The idea of missing values is the following. Suppose someone conducts a survey on a population, asking the participants’ name, age, income.

Often times, people taking the survey will not provide answers to all questions, but only some of them, and it will be inconsistent from person to person. So, the results of the survey may look like the following (this is a highly simplified case, just to illustrate), in a CSV file:

Name, Age, Income
Name1, 18, 18000
Name2, , 50000
Name3, 50,

In this example, when reading the data, one would treat Name as a character field, and Age and Income as numeric. However, as you can see, the value of Age and Income are not always provided. So in this case, for Name2, Age is missing, and For Name3, Income is missing.

This is just an example of “missing values” which are very much prevelant in nearly all industrial/corporate databases.

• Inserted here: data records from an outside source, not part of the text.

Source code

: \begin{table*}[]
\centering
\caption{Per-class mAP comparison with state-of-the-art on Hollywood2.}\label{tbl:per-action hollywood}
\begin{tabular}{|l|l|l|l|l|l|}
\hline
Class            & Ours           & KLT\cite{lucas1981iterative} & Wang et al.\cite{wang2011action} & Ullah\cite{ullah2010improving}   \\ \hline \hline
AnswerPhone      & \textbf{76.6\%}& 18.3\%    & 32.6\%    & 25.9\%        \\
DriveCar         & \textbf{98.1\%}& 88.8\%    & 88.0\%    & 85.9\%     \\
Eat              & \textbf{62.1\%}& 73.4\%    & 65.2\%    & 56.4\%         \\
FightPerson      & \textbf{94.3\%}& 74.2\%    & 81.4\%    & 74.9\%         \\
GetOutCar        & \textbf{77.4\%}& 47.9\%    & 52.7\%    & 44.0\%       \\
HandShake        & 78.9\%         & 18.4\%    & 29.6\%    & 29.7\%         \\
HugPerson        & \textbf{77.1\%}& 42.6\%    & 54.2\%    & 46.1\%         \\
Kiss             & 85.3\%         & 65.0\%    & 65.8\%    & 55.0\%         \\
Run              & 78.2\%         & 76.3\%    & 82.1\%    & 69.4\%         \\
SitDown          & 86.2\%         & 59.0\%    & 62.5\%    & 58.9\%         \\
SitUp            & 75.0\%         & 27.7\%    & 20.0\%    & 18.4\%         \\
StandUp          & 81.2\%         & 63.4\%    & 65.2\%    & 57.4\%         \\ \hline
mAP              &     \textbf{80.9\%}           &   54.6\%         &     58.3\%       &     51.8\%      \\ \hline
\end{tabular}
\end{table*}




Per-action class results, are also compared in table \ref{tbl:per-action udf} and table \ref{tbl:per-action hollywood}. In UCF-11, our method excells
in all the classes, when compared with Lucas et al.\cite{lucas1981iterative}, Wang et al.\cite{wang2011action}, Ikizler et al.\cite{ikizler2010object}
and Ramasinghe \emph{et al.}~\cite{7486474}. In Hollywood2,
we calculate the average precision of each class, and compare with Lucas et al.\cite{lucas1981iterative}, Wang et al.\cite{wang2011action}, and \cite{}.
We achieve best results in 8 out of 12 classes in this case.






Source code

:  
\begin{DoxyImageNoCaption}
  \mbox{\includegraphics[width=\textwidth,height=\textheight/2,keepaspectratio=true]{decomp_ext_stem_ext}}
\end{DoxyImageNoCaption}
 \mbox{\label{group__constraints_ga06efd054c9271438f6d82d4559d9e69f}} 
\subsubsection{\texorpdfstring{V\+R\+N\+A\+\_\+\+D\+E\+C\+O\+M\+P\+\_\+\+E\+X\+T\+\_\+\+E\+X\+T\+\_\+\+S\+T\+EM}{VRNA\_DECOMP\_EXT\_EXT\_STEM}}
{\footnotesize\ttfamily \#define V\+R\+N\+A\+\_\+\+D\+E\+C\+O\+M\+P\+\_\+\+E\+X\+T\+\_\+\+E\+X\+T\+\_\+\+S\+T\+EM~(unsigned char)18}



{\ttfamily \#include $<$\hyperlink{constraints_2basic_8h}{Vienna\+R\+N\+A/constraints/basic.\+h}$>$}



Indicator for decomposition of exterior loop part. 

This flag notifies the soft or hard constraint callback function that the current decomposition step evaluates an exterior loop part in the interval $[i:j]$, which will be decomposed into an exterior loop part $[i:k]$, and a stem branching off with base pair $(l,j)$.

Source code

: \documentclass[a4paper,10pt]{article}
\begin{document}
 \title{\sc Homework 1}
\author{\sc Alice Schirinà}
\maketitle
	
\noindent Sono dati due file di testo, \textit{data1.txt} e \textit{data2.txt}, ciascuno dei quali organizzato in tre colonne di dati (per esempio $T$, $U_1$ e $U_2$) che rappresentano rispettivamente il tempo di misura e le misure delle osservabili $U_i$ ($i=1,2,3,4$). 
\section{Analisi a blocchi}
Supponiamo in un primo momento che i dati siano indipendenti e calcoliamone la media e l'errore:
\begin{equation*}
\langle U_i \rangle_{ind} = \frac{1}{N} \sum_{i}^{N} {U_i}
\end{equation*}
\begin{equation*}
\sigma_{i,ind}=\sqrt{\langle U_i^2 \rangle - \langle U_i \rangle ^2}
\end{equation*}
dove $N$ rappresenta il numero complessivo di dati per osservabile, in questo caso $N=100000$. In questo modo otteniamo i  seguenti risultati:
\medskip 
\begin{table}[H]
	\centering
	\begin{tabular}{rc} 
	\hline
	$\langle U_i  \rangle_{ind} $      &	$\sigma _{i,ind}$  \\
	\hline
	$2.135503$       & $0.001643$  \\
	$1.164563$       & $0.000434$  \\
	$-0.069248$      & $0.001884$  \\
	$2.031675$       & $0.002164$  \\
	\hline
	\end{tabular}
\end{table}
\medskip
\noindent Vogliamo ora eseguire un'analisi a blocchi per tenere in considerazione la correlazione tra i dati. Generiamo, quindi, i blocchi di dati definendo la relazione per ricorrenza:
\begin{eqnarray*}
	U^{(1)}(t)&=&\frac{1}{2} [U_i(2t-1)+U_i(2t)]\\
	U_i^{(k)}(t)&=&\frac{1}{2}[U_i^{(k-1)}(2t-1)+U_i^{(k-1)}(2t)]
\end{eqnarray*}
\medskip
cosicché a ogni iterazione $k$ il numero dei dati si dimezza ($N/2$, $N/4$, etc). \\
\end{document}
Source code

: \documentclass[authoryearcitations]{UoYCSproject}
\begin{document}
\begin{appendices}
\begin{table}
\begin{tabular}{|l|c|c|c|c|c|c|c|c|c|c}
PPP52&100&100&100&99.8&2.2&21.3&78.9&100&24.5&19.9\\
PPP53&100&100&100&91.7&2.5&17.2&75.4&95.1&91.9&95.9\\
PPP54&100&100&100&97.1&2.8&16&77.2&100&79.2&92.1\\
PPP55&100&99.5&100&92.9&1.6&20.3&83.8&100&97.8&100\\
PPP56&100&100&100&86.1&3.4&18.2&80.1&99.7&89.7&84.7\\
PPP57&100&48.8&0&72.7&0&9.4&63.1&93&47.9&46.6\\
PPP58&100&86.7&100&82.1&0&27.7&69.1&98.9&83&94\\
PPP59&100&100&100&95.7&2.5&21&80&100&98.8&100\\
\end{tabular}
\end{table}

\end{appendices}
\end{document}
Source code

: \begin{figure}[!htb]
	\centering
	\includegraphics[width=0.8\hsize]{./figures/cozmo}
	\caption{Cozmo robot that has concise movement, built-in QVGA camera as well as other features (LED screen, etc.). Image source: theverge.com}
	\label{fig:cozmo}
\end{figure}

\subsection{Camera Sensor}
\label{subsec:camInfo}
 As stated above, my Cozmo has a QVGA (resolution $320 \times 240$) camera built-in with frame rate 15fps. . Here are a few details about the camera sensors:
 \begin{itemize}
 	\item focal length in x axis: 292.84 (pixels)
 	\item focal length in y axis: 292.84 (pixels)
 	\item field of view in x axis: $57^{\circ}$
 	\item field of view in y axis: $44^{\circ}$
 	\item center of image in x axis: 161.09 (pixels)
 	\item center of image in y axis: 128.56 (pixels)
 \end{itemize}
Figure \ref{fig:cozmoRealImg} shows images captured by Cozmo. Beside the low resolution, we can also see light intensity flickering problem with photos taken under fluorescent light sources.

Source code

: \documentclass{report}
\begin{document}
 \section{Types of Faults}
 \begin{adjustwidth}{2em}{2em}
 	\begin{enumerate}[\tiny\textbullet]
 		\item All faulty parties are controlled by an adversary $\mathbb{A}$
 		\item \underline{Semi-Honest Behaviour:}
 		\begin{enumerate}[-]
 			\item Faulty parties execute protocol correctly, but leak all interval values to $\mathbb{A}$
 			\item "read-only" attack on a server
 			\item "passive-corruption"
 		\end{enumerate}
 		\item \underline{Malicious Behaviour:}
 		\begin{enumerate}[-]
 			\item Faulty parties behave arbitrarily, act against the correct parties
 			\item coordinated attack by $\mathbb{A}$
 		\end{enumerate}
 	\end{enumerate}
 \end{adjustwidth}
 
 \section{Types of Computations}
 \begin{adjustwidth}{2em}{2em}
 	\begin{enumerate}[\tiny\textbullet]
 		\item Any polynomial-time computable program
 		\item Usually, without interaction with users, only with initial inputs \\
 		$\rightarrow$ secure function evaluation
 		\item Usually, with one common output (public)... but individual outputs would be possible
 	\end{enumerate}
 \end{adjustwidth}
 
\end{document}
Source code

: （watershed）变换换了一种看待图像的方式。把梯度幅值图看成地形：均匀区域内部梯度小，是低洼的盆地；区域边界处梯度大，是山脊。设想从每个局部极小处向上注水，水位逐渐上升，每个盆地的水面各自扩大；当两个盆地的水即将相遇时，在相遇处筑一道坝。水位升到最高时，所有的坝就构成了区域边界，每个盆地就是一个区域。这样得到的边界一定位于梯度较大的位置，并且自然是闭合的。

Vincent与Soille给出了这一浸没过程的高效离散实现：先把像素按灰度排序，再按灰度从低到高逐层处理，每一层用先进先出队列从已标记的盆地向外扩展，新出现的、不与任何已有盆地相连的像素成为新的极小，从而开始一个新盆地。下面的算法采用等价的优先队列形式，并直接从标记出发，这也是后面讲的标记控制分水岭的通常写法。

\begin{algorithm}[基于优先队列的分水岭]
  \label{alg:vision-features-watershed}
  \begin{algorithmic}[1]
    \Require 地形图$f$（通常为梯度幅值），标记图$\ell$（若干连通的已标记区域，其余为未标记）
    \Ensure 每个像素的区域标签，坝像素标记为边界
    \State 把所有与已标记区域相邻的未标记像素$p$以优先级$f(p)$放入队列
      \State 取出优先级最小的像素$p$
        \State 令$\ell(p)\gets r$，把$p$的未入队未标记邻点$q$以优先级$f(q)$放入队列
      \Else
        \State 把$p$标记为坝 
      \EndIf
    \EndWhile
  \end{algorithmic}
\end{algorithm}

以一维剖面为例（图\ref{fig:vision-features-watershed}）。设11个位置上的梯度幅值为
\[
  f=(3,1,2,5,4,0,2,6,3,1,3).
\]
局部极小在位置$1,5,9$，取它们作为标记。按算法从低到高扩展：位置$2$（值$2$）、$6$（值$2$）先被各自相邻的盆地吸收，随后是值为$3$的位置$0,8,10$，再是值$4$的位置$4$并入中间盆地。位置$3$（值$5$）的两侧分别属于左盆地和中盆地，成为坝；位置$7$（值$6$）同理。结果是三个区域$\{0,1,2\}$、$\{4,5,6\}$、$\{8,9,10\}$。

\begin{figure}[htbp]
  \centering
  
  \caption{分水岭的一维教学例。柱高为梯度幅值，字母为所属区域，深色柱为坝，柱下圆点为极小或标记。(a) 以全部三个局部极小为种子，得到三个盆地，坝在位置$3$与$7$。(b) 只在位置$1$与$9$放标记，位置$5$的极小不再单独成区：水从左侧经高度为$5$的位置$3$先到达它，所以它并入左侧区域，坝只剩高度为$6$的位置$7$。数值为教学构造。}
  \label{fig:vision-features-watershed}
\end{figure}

Most statistical packages provide the following functionality:

(1) Ability to read “messy” data like above automatically. The data reader will automatically detect “missing” values and keep track of them.
(2) During mathematical manipulation of the data, missing values will be handled automatically, in the following sense:

  if Y = A + B + C; then Y = "missing" if either A or B or C are "missing"

similarly for other mathematical operations.

Also, while computing the statistical properties of the data, e.g., average age etc., missing values will be automatically excluded (without making the software crash), and the incidence of missing values will be reported. etc.

Assuming the ROOT team expects ROOT to be used outside HEP (and I know the HEP data analysis is the main Mandate for the ROOT team), this kind of functionality is absolutely crucial. And this applies all the more to packages like TMVA, RooFit, and RooStats.

It maybe useful for the ROOT team to interact with “pure statisticians” (whcih I am not. I am an ex-HEP person), and bring some of them on-board, for the sake of cross-pollination, and to understand data analysis issues outside HEP. Otherwise, I think ROOT will have a very uphill task gaining acceptance in a broader community, which will be very unfortunate in my opinion, considering the solid foundation (which a lot of other statistical packages lack) and all the other amazing functionality that ROOT provides.

Of course, ROOT team may decide that non-HEP related problems are not their business, which is a perfectly valid argument.

-Arun

brun · July 13, 2009, 9:49am

What you describe is perfectly correct. However, what you request is not totally clear.
Do you simply need a function to set NaN to a double, float, int? if yes, you can use the Axel’s recipee. We could provide TMath::SetNaN to be consistent with TMath::IsNaN.
When filling histograms, NaN are automatically detected and diveted to the overflow bin automatically.

Rene

aruntripathi · July 18, 2009, 4:35am

Rene,
Ultimately, what I am suggesting is that ROOT should have: a way to automatically read in and handle missing values, just like most statistical packages. Seems like NaN maybe a good value to assign to the missing values, but perhaps the ROOT team may come up with an alternative/better solution ?

In any case, I think having a SetNaN() function that works in CINT, and is consistent with TMATH::IsNaN() will be very helpful, and I will look forward to this functionality in the near future.

By the way, sometime ago, I posted the code to read a CSV file, including missing values in this forum:

root.cern.ch/phpBB2/viewtopic.ph … highlight=

The idea was to create some code that can read in arbitrarily formatted data easily and automatically. In the above code, I just assigned a default value of -99 to missing values, which is obviously unsatisfactory.

Once we have a SetNaN() method that works in CINT, I can update the code to assign NaN for missing values. That way, during any analysis, missing values can be identified unambiguously.

Thanks very much.
-Arun